- [Exercise]
Of all the lines in the entries below, give again exactly those starting at the line containing "3. dot notation" and ending at the line containing "Array functionality is", both ends included, and no others.

** Opening Supplied information block **

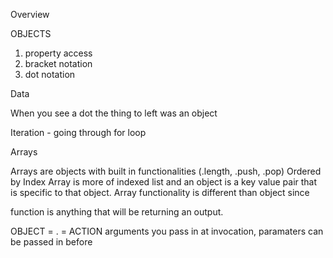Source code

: Overview

OBJECTS

1. property access
2. bracket notation
3. dot notation 





Data

When you see a dot the thing to left was an object

Iteration - going through for loop 


Arrays 

Arrays are objects with built in functionalities (.length, .push, .pop)
Ordered by Index
Array is more of indexed list and an object is a key value pair that is specific to that object.
Array functionality is different than object since

function is anything that will be returning an output. 

OBJECT = .  = ACTION 
arguments you pass in at invocation, paramaters can be passed in before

** Closing Supplied information block **

- [Result]
3. dot notation 





Data

When you see a dot the thing to left was an object

Iteration - going through for loop 


Arrays 

Arrays are objects with built in functionalities (.length, .push, .pop)
Ordered by Index
Array is more of indexed list and an object is a key value pair that is specific to that object.
Array functionality is different than object since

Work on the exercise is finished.